Il processo di deindustrializzazione non rappresenta però una netta soluzione di continuità. Byrne (2002) lo definisce come un “cambiamento stabile” (Byrne 2002) in cui il localismo, il forte legame tra sindacati e governo locale, l’idea di sviluppo come progetto collettivo di ampio respiro - tutti identificati come caratteri del periodo industriale - indietreggiano a favore di una concezione di sviluppo legata a dinamiche globali, e in cui il capitale privato guida le traiettorie del cambiamento urbano, e le politiche locali hanno principalmente il compito di favorire questo processo.
L’industrialismo rappresenta dunque non solo un sistema economico e sociale, ma anche quella che viene definita da Williams come una “structure of feeling” (1958), ossia una costruzione identitaria complessa, che consente ad una collettività di orientarsi nel mondo. Nel passaggio da un sistema all’altro non si realizza dunque una sostituzione, ma fenomeni di più complessa sovrapposizione, permanenza, intreccio, difficilmente prevedibili. Un esempio è messo in luce nella descrizione della vita notturna di Newcastle, in cui la presenza di nuove popolazioni (come gli studenti universitari o i giovani professionisti), si intreccia con la tradizionale propensione alla socialità della regione, ma anche con le forme del consumo di alcol e con una matrice identitaria fortemente maschile, che si traduce anche nei fenomeni di violenza e nel clima complessivamente aggressivo delle notti di Newcastle (Hollands, Chatterton, 2002).
Allora, più che l’esito lineare di un processo di deindustrializzazione ben riuscito, l’immagine attuale della nuova conurbazione risulta dal prodotto temporaneo e visibile di cambiamenti in cui si mescolano spinte globali e caratteri locali, precisi orientamenti politici e declinazioni particolari. In cui le diverse forze in gioco seguono traiettorie e tempi diversi. In altre parole, percorsi di cambiamento così profondi non seguono strade determinabili a priori, nè tantomeno replicabili: la ricostruzione di un percorso coerente si realizza sempre a valle, cercando consequenzialità e linearità in processi segnati piuttosto da fratture e logiche eterogenee.
Il cambiamento più visibile e celebrato - in particolare, il recupero urbanistico dei waterfront e l’elaborazione di una immagine della città completamente nuova - ha le sue radici, come accenneremo nel paragrafo seguente, in un sodalizio tra l’azione del governo centrale, sostanzialmente ostile ai governi locali almeno all’inizio, e da capitali privati e statali; ma anche da organi interamente pubblici nati con scopi di gestione di un settore ben preciso, quello culturale, e che hanno poi in certa misura colmato la mancanza di una strategia più complessiva.
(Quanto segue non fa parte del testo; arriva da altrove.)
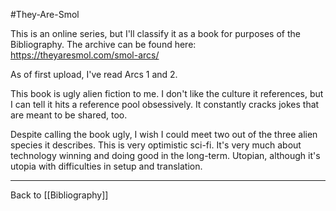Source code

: #They-Are-Smol

This is an online series, but I'll classify it as a book for purposes of the Bibliography. The archive can be found here:
https://theyaresmol.com/smol-arcs/

As of first upload, I've read Arcs 1 and 2.

This book is ugly alien fiction to me.  I don't like the culture it references, but I can tell it hits a reference pool obsessively.  It constantly cracks jokes that are meant to be shared, too.

Despite calling the book ugly, I wish I could meet two out of the three alien species it describes.  This is very optimistic sci-fi.  It's very much about technology winning and doing good in the long-term.  Utopian, although it's utopia with difficulties in setup and translation.

---
Back to [[Bibliography]]
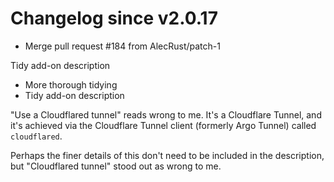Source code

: # Changelog since v2.0.17
- Merge pull request #184 from AlecRust/patch-1

Tidy add-on description 
- More thorough tidying 
- Tidy add-on description

"Use a Cloudflared tunnel" reads wrong to me. It's a Cloudflare Tunnel, and it's achieved via the Cloudflare Tunnel client (formerly Argo Tunnel) called `cloudflared`.

Perhaps the finer details of this don't need to be included in the description, but "Cloudflared tunnel" stood out as wrong to me. 
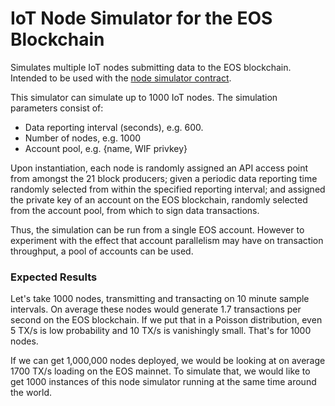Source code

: # IoT Node Simulator for the EOS Blockchain

Simulates multiple IoT nodes submitting data to the EOS blockchain.  Intended to be used with the [node simulator contract](https://github.com/EOSIoT/iot-node-simulator-contract).

This simulator can simulate up to 1000 IoT nodes.  The simulation parameters consist of:
* Data reporting interval (seconds), e.g. 600.
* Number of nodes, e.g. 1000
* Account pool, e.g. {name, WIF privkey}

Upon instantiation, each node is randomly assigned an API access point from amongst the 21 block producers; given a periodic data reporting time randomly selected from within the specified reporting interval; and assigned the private key of an account on the EOS blockchain, randomly selected from the account pool, from which to sign data transactions.

Thus, the simulation can be run from a single EOS account.  However to experiment with the effect that account parallelism may have on transaction throughput, a pool of accounts can be used.

### Expected Results

Let's take 1000 nodes, transmitting and transacting on 10 minute sample intervals.  On average these nodes would generate 1.7 transactions per second on the EOS blockchain.  If we put that in a Poisson distribution, even 5 TX/s is low probability and 10 TX/s is vanishingly small.  That's for 1000 nodes.

If we can get 1,000,000 nodes deployed, we would be looking at on average 1700 TX/s loading on the EOS mainnet.  To simulate that, we would like to get 1000 instances of this node simulator running at the same time around the world.







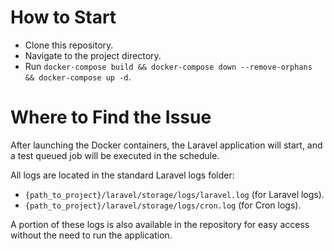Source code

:# How to Start
* Clone this repository.
* Navigate to the project directory.
* Run `docker-compose build && docker-compose down --remove-orphans && docker-compose up -d`.

# Where to Find the Issue
After launching the Docker containers, the Laravel application will start, and a test queued job will be executed in the schedule.

All logs are located in the standard Laravel logs folder: 
* `{path_to_project}/laravel/storage/logs/laravel.log` (for Laravel logs).
* `{path_to_project}/laravel/storage/logs/cron.log` (for Cron logs).

A portion of these logs is also available in the repository for easy access without the need to run the application.
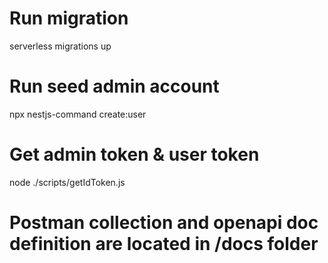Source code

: # Run migration

serverless migrations up

# Run seed admin account

npx nestjs-command create:user

# Get admin token & user token

node ./scripts/getIdToken.js

# Postman collection and openapi doc definition are located in /docs folder
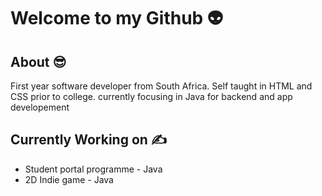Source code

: # Welcome to my Github :alien:


## About :sunglasses:
 First year software developer from South Africa. Self taught in HTML and CSS prior to college. currently focusing in Java for backend and app developement
 
## Currently Working on ✍️
 * Student portal programme - Java
 * 2D Indie game - Java
<!--
**Aiden367/Aiden367** is a ✨ _special_ ✨ repository because its `README.md` (this file) appears on your GitHub profile.

Here are some ideas to get you started:




- 🔭 I’m currently working on ...
- 🌱 I’m currently learning ...
- 👯 I’m looking to collaborate on ...
- 🤔 I’m looking for help with ...
- 💬 Ask me about ...
- 📫 How to reach me: ...
- 😄 Pronouns: ...
- ⚡ Fun fact: ...
-->
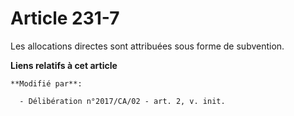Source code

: # Article 231-7

Les allocations directes sont attribuées sous forme de subvention.

**Liens relatifs à cet article**

	**Modifié par**:

	  - Délibération n°2017/CA/02 - art. 2, v. init.
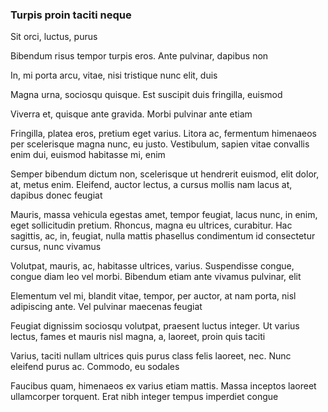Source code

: ### Turpis proin taciti neque

Sit orci, luctus, purus

Bibendum risus tempor turpis eros. Ante pulvinar, dapibus non

In, mi porta arcu, vitae, nisi tristique nunc elit, duis

Magna urna, sociosqu quisque. Est suscipit duis fringilla, euismod

Viverra et, quisque ante gravida. Morbi pulvinar ante etiam

Fringilla, platea eros, pretium eget varius. Litora ac, fermentum himenaeos per scelerisque magna nunc, eu justo. Vestibulum, sapien vitae convallis enim dui, euismod habitasse mi, enim

Semper bibendum dictum non, scelerisque ut hendrerit euismod, elit dolor, at, metus enim. Eleifend, auctor lectus, a cursus mollis nam lacus at, dapibus donec feugiat

Mauris, massa vehicula egestas amet, tempor feugiat, lacus nunc, in enim, eget sollicitudin pretium. Rhoncus, magna eu ultrices, curabitur. Hac sagittis, ac, in, feugiat, nulla mattis phasellus condimentum id consectetur cursus, nunc vivamus

Volutpat, mauris, ac, habitasse ultrices, varius. Suspendisse congue, congue diam leo vel morbi. Bibendum etiam ante vivamus pulvinar, elit

Elementum vel mi, blandit vitae, tempor, per auctor, at nam porta, nisl adipiscing ante. Vel pulvinar maecenas feugiat

Feugiat dignissim sociosqu volutpat, praesent luctus integer. Ut varius lectus, fames et mauris nisl magna, a, laoreet, proin quis taciti

Varius, taciti nullam ultrices quis purus class felis laoreet, nec. Nunc eleifend purus ac. Commodo, eu sodales

Faucibus quam, himenaeos ex varius etiam mattis. Massa inceptos laoreet ullamcorper torquent. Erat nibh integer tempus imperdiet congue


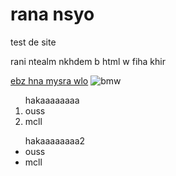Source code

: <!DOCTYPE html>
<html lang="en">
<head>
    <meta charset="UTF-8">
    <meta name="ouss" content="width=device-width, initial-scale=1.0">
    <title><ousstest</title>
</head>
<h1>rana nsyo</h1>
<body>
    test de site 
</body>
<p>rani ntealm nkhdem b html w fiha khir</p>
<a href="gfghjhjhuiukhh">ebz hna mysra wlo</a>


<img src="download.jpg" alt="bmw"> 
<ol>hakaaaaaaaa
    <li>ouss</li>
    <li>mcll</li>
</ol>
<ul>hakaaaaaaaa2
    <li>ouss</li>
    <li>mcll</li>
</ul>
</html>
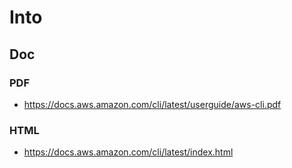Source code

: # Into

## Doc
### PDF
* https://docs.aws.amazon.com/cli/latest/userguide/aws-cli.pdf
### HTML
* https://docs.aws.amazon.com/cli/latest/index.html

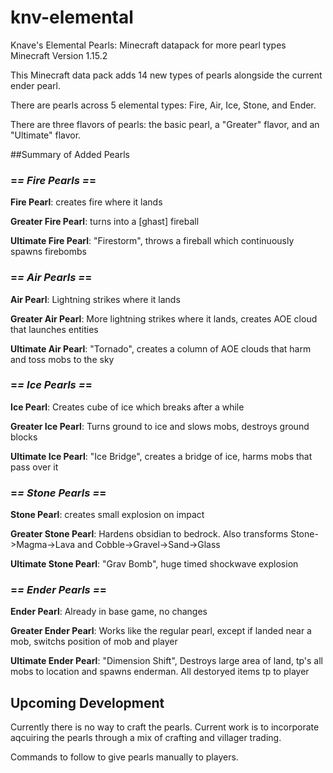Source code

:# knv-elemental
Knave's Elemental Pearls: Minecraft datapack for more pearl types
Minecraft Version 1.15.2

This Minecraft data pack adds 14 new types of pearls alongside the current ender pearl.

There are pearls across 5 elemental types: Fire, Air, Ice, Stone, and Ender.

There are three flavors of pearls: the basic pearl, a "Greater" flavor, and an "Ultimate" flavor.

##Summary of Added Pearls

### =*= Fire Pearls =*=
**Fire Pearl**: creates fire where it lands

**Greater Fire Pearl**: turns into a [ghast] fireball

**Ultimate Fire Pearl**: "Firestorm", throws a fireball which continuously spawns firebombs


### =*= Air Pearls =*=
**Air Pearl**: Lightning strikes where it lands

**Greater Air Pearl**: More lightning strikes where it lands, creates AOE cloud that launches entities

**Ultimate Air Pearl**: "Tornado", creates a column of AOE clouds that harm and toss mobs to the sky


### =*= Ice Pearls =*=
**Ice Pearl**: Creates cube of ice which breaks after a while

**Greater Ice Pearl**: Turns ground to ice and slows mobs, destroys ground blocks

**Ultimate Ice Pearl**: "Ice Bridge", creates a bridge of ice, harms mobs that pass over it


### =*= Stone Pearls =*=
**Stone Pearl**: creates small explosion on impact

**Greater Stone Pearl**: Hardens obsidian to bedrock. Also transforms Stone->Magma->Lava and Cobble->Gravel->Sand->Glass

**Ultimate Stone Pearl**: "Grav Bomb", huge timed shockwave explosion 


### =*= Ender Pearls =*=
**Ender Pearl**: Already in base game, no changes

**Greater Ender Pearl**: Works like the regular pearl, except if landed near a mob, switchs position of mob and player

**Ultimate Ender Pearl**: "Dimension Shift", Destroys large area of land, tp's all mobs to location and spawns enderman. All destoryed items tp to player


## Upcoming Development
Currently there is no way to craft the pearls. Current work is to incorporate aqcuiring the pearls through a mix of crafting and villager trading.

Commands to follow to give pearls manually to players.

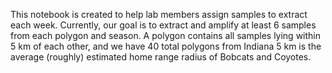 This notebook is created to help lab members assign samples to extract each week.
Currently, our goal is to extract and amplify at least 6 samples from each polygon and season.
A polygon contains all samples lying within 5 km of each other, and we have 40 total polygons from Indiana
5 km is the average (roughly) estimated home range radius of Bobcats and Coyotes.








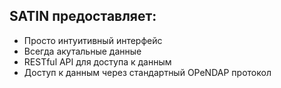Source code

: ##  SATIN предоставляет:

- Просто интуитивный интерфейс
- Всегда акутальные данные
- RESTful API для доступа к данным
- Доступ к данным через стандартный OPeNDAP протокол

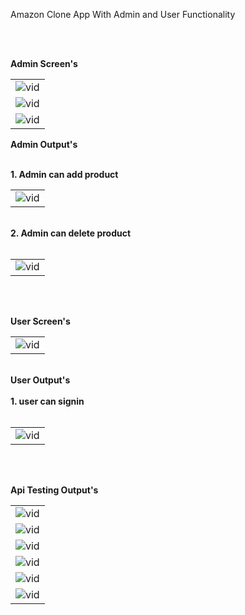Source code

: <p>Amazon Clone App With Admin and User Functionality</p><br><br>


[//]: <> (Admin Screens.)

<b color="red">Admin Screen's</b>
<table>
  <tr>
    <td><img src="https://github.com/suraj-khot-19/img/blob/main/amazon_admin_1.jpg" alt="vid"></td>
  </tr>
  <tr>
    <td><img src="https://github.com/suraj-khot-19/img/blob/main/amazon_admin_2.jpg" alt="vid"></td>
  </tr>
  <tr>
    <td><img src="https://github.com/suraj-khot-19/img/blob/main/amazon_admin_3.jpg" alt="vid"></td>
  </tr>
</table>

[//]: <> (Admin video outputs.)

<b color="red">Admin Output's</b>
<br><br>
<table>
  <tr><b>1. Admin can add product</b></tr>
  <td><img src="https://github.com/suraj-khot-19/img/blob/main/amazon_add_product.gif" alt="vid"></td>
</table>
<br>
<table>
  <tr><b>2. Admin can delete product</b></tr>
  <br><br>
  <td><img src="https://github.com/suraj-khot-19/img/blob/main/amazon_delete_product.gif" alt="vid"></td>
</table>
<br><br>




[//]: <> (User Screen)

<b color="red">User Screen's</b>
<table>
  <tr>
    <td><img src="https://github.com/suraj-khot-19/img/blob/main/amazon_1.jpg" alt="vid"></td>
  </tr>
</table>


[//]: <> (User Video outputs.)

<br>
<b color="red">User Output's</b>
<br><br>
<table>
  <tr><b>1. user can signin</b></tr>
  <br><br>
  <td><img src="https://github.com/suraj-khot-19/img/blob/main/amazon_signin.gif" alt="vid"></td>
</table>
<br><br>





[//]: <> (testing output.)

<b color="red">Api Testing Output's</b>
<table>
  <tr>
    <td><img src="https://github.com/suraj-khot-19/img/blob/main/amazon1.png" alt="vid"></td>
  </tr>
  <tr>
    <td><img src="https://github.com/suraj-khot-19/img/blob/main/amazon2.png" alt="vid"></td>
  </tr>
  <tr>
    <td><img src="https://github.com/suraj-khot-19/img/blob/main/amazon3.png" alt="vid"></td>
  </tr>
    <td><img src="https://github.com/suraj-khot-19/img/blob/main/amazon5.png" alt="vid"></td>
  </tr>
  <tr>
    <td><img src="https://github.com/suraj-khot-19/img/blob/main/amazon6.png" alt="vid"></td>
  </tr>
  <tr>
    <td><img src="https://github.com/suraj-khot-19/img/blob/main/amazon7.png" alt="vid"></td>
  </tr>
</table>
<br><br>

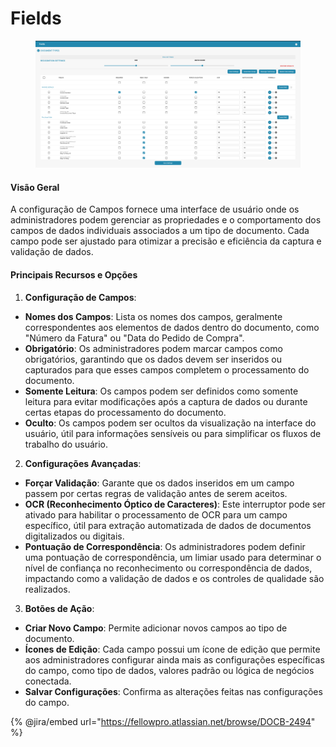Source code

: # Fields

<figure><img src="../../../../../.gitbook/assets/Bildschirmfoto%202024-05-08%20um%2009.02.31.png" alt=""><figcaption></figcaption></figure>

#### Visão Geral

A configuração de Campos fornece uma interface de usuário onde os administradores podem gerenciar as propriedades e o comportamento dos campos de dados individuais associados a um tipo de documento. Cada campo pode ser ajustado para otimizar a precisão e eficiência da captura e validação de dados.

#### Principais Recursos e Opções

1. **Configuração de Campos**:

* **Nomes dos Campos**: Lista os nomes dos campos, geralmente correspondentes aos elementos de dados dentro do documento, como "Número da Fatura" ou "Data do Pedido de Compra".
* **Obrigatório**: Os administradores podem marcar campos como obrigatórios, garantindo que os dados devem ser inseridos ou capturados para que esses campos completem o processamento do documento.
* **Somente Leitura**: Os campos podem ser definidos como somente leitura para evitar modificações após a captura de dados ou durante certas etapas do processamento do documento.
* **Oculto**: Os campos podem ser ocultos da visualização na interface do usuário, útil para informações sensíveis ou para simplificar os fluxos de trabalho do usuário.

2. **Configurações Avançadas**:

* **Forçar Validação**: Garante que os dados inseridos em um campo passem por certas regras de validação antes de serem aceitos.
* **OCR (Reconhecimento Óptico de Caracteres)**: Este interruptor pode ser ativado para habilitar o processamento de OCR para um campo específico, útil para extração automatizada de dados de documentos digitalizados ou digitais.
* **Pontuação de Correspondência**: Os administradores podem definir uma pontuação de correspondência, um limiar usado para determinar o nível de confiança no reconhecimento ou correspondência de dados, impactando como a validação de dados e os controles de qualidade são realizados.

3. **Botões de Ação**:

* **Criar Novo Campo**: Permite adicionar novos campos ao tipo de documento.
* **Ícones de Edição**: Cada campo possui um ícone de edição que permite aos administradores configurar ainda mais as configurações específicas do campo, como tipo de dados, valores padrão ou lógica de negócios conectada.
* **Salvar Configurações**: Confirma as alterações feitas nas configurações do campo.

{% @jira/embed url="https://fellowpro.atlassian.net/browse/DOCB-2494" %}
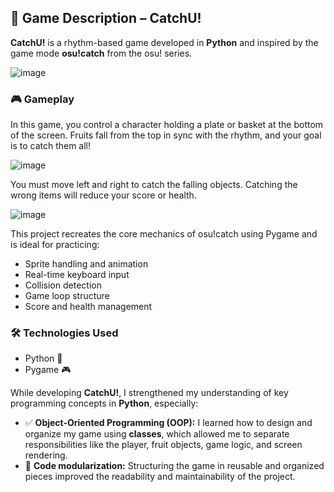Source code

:## 🍓 Game Description – CatchU!

**CatchU!** is a rhythm-based game developed in **Python** and inspired by the game mode **osu!catch** from the osu! series.

![image](https://github.com/user-attachments/assets/8c2df0b5-8726-411c-b885-cde415ec14f9)

### 🎮 Gameplay

In this game, you control a character holding a plate or basket at the bottom of the screen. Fruits fall from the top in sync with the rhythm, and your goal is to catch them all!

![image](https://github.com/user-attachments/assets/630b2a84-bd3d-4a00-ae86-5815d09d0959)


You must move left and right to catch the falling objects. Catching the wrong items will reduce your score or health.

![image](https://github.com/user-attachments/assets/b30a2ec1-0695-48ff-9209-cd56a077def7)


This project recreates the core mechanics of osu!catch using Pygame and is ideal for practicing:

- Sprite handling and animation
- Real-time keyboard input
- Collision detection
- Game loop structure
- Score and health management

### 🛠 Technologies Used

- Python 🐍
- Pygame 🎮


While developing **CatchU!**, I strengthened my understanding of key programming concepts in **Python**, especially:
- ✅ **Object-Oriented Programming (OOP):** I learned how to design and organize my game using **classes**, which allowed me to separate responsibilities like the player, fruit objects, game logic, and screen rendering.
- 🧱 **Code modularization:** Structuring the game in reusable and organized pieces improved the readability and maintainability of the project.
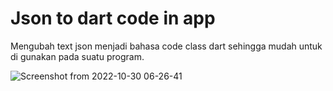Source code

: # Json to dart code in app

Mengubah text json menjadi bahasa code class dart sehingga mudah untuk di gunakan pada suatu program.

![Screenshot from 2022-10-30 06-26-41](https://user-images.githubusercontent.com/82513502/198856147-f8afbc63-21c3-47b6-9764-1766a9390b86.png)
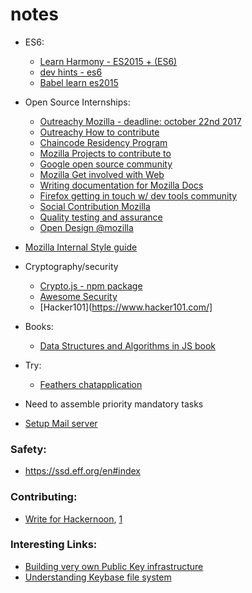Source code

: # notes

- ES6:
	- [Learn Harmony - ES2015 + (ES6)](http://learnharmony.org/#/?_k=jwnytp)
	- [dev hints - es6](https://devhints.io/es6)
	- [Babel learn es2015](http://babeljs.io/learn-es2015/)

- Open Source Internships: 
	- [Outreachy Mozilla - deadline: october 22nd 2017 ](https://outreachy.gnome.org)
	- [Outreachy How to contribute](https://www.outreachy.org/apply/make-contributions/)
	- [Chaincode Residency Program](https://medium.com/@ChaincodeLabs/chaincode-residency-2018-26cd8a65d5f7)
	- [Mozilla Projects to contribute to](https://whatcanidoformozilla.org)
	- [Google open source community](https://opensource.google.com/community/)
	- [Mozilla Get involved with Web](https://wiki.mozilla.org/Webdev/GetInvolved)
	- [Writing documentation for Mozilla Docs](https://developer.mozilla.org/en-US/docs/Mozilla/Developer_guide/Introduction)
	- [Firefox getting in touch w/ dev tools community](http://firefox-dev.tools/#getting-in-touch)
	- [Social Contribution Mozilla](https://wiki.mozilla.org/Support/Social)
	- [Quality testing and assurance](https://quality.mozilla.org/teams/test-engineering/)
	- [Open Design @mozilla](https://blog.mozilla.org/OpenDesign/)
- [Mozilla Internal Style guide](http://mozweb.readthedocs.io/en/latest/reference/python-style.html)
- Cryptography/security
	- [Crypto.js - npm package](https://www.npmjs.com/package/crypto-js)
	- [Awesome Security](https://github.com/sbilly/awesome-security)
	- [Hacker101](https://www.hacker101.com/]
- Books:
	- [Data Structures and Algorithms in JS book](https://github.com/miguellgt/books/blob/master/java-script/Data%20Structures%20and%20Algorithms.pdf)

- Try:
	- [Feathers chatapplication](https://docs.feathersjs.com/guides/chat/readme.html)

- Need to assemble priority mandatory tasks

- [Setup Mail server](https://www.digitalocean.com/community/tutorials/how-to-configure-a-mail-server-using-postfix-dovecot-mysql-and-spamassassin)

### Safety:
- https://ssd.eff.org/en#index

### Contributing:
- [Write for Hackernoon](http://www.amipublications.com/hacker-noon), [1](https://hackernoon.com/about)


### Interesting Links:
- [Building very own Public Key infrastructure](https://blog.cloudflare.com/how-to-build-your-own-public-key-infrastructure/)
- [Understanding Keybase file system](https://keybase.io/docs/kbfs/understanding_kbfs)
Per tracciare un percorso di sviluppo urbano, appare quindi importante considerare non solo i processi che hanno portato alla valorizzazione di alcune parti della città, ma anche quali siano stati i principali attori, e quali sistemi di relazioni si siano prodotti e affermati nel tempo; intendere l’esito come punto di partenza e pretesto.
L’obiettivo diventa quindi la comprensione di un “contesto interattivo, al quale vengono riconosciute complessità ed instabilità elevate” (Crosta, 2003).